We can also see in the graph of the dual plane, the other angular sequences:

for point B => B* => 5x - 3: [No points right of B] ++ [(C*) 4x - 6, (A*) x - 1]

for point C => C* => 4x - 6: [(B*) 5x - 3] ++ [(A*) x - 1]
(note that we start at -90 deg up to -270 deg)

How about the following algorithm:

RES = 0 // maximum number of intersections
CORNERS[] // all rectangles corners listed as (x, y) points

for A in CORNERS
    for B in CORNERS // optimization: starting from corner next to A
        RES = max(RES, CountIntersectionsWithLine(A.x, A.y, B.x, B.y))

return RES

In other words, start drawing lines from each rectangle corner to each other rectangle corner and find the maximum number of intersections. As suggested by @weston, we can avoid calculating same line twice by starting inner loop from the corner next to A.

If you consider a rotating line at angle Θ and if you project all rectangles onto this line, you obtain N line segments. The maximum number of rectangles crossed by a perpendicular to this line is easily obtained by sorting the endpoints by increasing abscissa and keeping a count of the intervals met from left to right (keep a trace of whether an endpoint is a start or an end). This is shown in green.

Now two rectangles are intersected by all the lines at an angle comprised between the two internal tangents [example in red], so that all "event" angles to be considered (i.e. all angles for which a change of count can be observed) are these N(N-1) angles.

Then the brute force resolution scheme is

• for all limit angles (O(N²) of them),

  • project the rectangles on the rotating line (O(N) operations),

  • count the overlaps and keep the largest (O(N Log N) to sort, then O(N) to count).

This takes in total O(N³Log N) operations.

Assuming that the sorts needn't be re-done in full for every angle if we can do them incrementally, we can hope for a complexity lowered to O(N³). This needs to be checked.

Note:

The solutions that restrict the lines to pass through the corner of one rectangle are wrong. If you draw wedges from the four corners of a rectangle to the whole extent of another, there will remain empty space in which can lie a whole rectangle that won't be touched, even though there exists a line through the three of them.

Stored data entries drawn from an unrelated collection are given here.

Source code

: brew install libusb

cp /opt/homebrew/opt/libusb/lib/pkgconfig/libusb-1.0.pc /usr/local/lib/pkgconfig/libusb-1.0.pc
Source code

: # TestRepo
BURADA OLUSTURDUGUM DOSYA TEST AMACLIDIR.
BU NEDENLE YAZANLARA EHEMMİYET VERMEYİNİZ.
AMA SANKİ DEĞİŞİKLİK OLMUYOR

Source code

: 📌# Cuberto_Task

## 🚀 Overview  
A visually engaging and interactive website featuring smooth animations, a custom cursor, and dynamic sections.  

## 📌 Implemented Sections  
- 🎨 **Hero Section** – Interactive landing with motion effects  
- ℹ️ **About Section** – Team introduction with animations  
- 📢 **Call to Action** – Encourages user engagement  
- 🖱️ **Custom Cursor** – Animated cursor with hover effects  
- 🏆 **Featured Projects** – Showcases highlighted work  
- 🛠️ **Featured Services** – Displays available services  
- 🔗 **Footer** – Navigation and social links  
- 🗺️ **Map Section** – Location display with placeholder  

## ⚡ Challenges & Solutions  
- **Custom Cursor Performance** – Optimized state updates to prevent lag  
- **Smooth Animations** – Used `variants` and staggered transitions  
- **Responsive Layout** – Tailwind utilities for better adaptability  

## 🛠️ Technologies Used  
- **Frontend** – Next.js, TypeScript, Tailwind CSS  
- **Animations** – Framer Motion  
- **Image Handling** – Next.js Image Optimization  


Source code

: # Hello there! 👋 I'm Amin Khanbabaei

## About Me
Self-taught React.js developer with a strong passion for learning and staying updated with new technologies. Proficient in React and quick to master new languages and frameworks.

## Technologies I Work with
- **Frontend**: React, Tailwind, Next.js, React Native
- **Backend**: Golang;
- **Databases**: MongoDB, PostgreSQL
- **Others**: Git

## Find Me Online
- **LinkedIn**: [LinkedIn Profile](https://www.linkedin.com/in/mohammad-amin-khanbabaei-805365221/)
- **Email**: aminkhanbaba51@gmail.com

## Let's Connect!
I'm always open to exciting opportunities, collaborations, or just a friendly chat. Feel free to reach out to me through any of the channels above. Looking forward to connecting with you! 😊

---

We can have an O(n^2 (log n + m)) dynamic-programming method by adapting Andriy Berestovskyy's idea of iterating over the corners slightly to insert the relationship of the current corner vis a vis all the other rectangles into an interval tree for each of our 4n iteration cycles.

A new tree will be created for the corner we are trying. For each rectangle's four corners we'll iterate over each of the other rectangles. What we'll insert will be the angles marking the arc the paired-rectangle's farthest corners create in relation to the current fixed corner.

In the example directly below, for the fixed lower rectangle's corner R when inserting the record for the middle rectangle, we would insert the angles marking the arc from p2 to p1 in relation to R (about (37 deg, 58 deg)). Then when we check the high rectangle in relation to R, we'll insert the interval of angles marking the arc from p4 to p3 in relation to R (about (50 deg, 62 deg)).

When we insert the next arc record, we'll check it against all intersecting intervals and keep a record of the most intersections.

(Note that because any arc on a 360 degree circle for our purpose has a counterpart rotated 180 degrees, we may need to make an arbitrary cutoff (any alternative insights would be welcome). For example, this means that an arc from 45 degrees to 315 degrees would split into two: [0, 45] and [135, 180]. Any non-split arc could only intersect with one or the other but either way, we may need an extra hash to make sure rectangles are not double-counted.)